Saved data entries
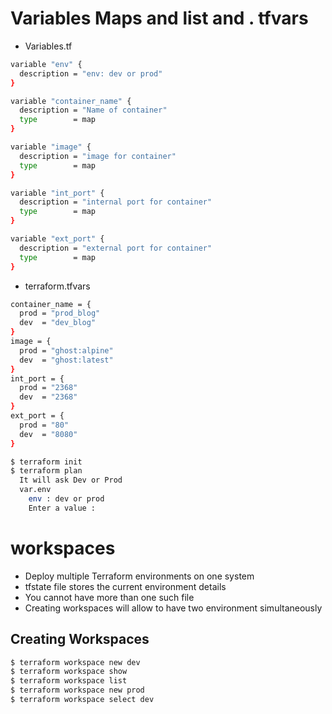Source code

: # Variables Maps and list and . tfvars

- Variables.tf

```sh 
variable "env" {
  description = "env: dev or prod"
}

variable "container_name" {
  description = "Name of container"
  type        = map
}

variable "image" {
  description = "image for container"
  type        = map
}

variable "int_port" {
  description = "internal port for container"
  type        = map
}

variable "ext_port" {
  description = "external port for container"
  type        = map
}
```

- terraform.tfvars

```sh
container_name = {
  prod = "prod_blog"
  dev  = "dev_blog"
}
image = {
  prod = "ghost:alpine"
  dev  = "ghost:latest"
}
int_port = {
  prod = "2368"
  dev  = "2368"
}
ext_port = {
  prod = "80"
  dev  = "8080"
}
```

```sh 
$ terraform init
$ terraform plan
  It will ask Dev or Prod 
  var.env
    env : dev or prod 
    Enter a value : 
```    


# workspaces
  - Deploy multiple Terraform environments on one system
  - tfstate file stores the current environment details
  - You cannot have more than one such file
  - Creating workspaces will allow to have two environment simultaneously

##  Creating Workspaces 

  ```sh
  $ terraform workspace new dev 
  $ terraform workspace show 
  $ terraform workspace list 
  $ terraform workspace new prod 
  $ terraform workspace select dev 
  ```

*Activity*
Repeat each line of the records exactly. Do not include the pictures.

*Task response*
Source code

: # Variables Maps and list and . tfvars

- Variables.tf

```sh 
variable "env" {
  description = "env: dev or prod"
}

variable "container_name" {
  description = "Name of container"
  type        = map
}

variable "image" {
  description = "image for container"
  type        = map
}

variable "int_port" {
  description = "internal port for container"
  type        = map
}

variable "ext_port" {
  description = "external port for container"
  type        = map
}
```

- terraform.tfvars

```sh
container_name = {
  prod = "prod_blog"
  dev  = "dev_blog"
}
image = {
  prod = "ghost:alpine"
  dev  = "ghost:latest"
}
int_port = {
  prod = "2368"
  dev  = "2368"
}
ext_port = {
  prod = "80"
  dev  = "8080"
}
```

```sh 
$ terraform init
$ terraform plan
  It will ask Dev or Prod 
  var.env
    env : dev or prod 
    Enter a value : 
```    


# workspaces
  - Deploy multiple Terraform environments on one system
  - tfstate file stores the current environment details
  - You cannot have more than one such file
  - Creating workspaces will allow to have two environment simultaneously

##  Creating Workspaces 

  ```sh
  $ terraform workspace new dev 
  $ terraform workspace show 
  $ terraform workspace list 
  $ terraform workspace new prod 
  $ terraform workspace select dev 
  ```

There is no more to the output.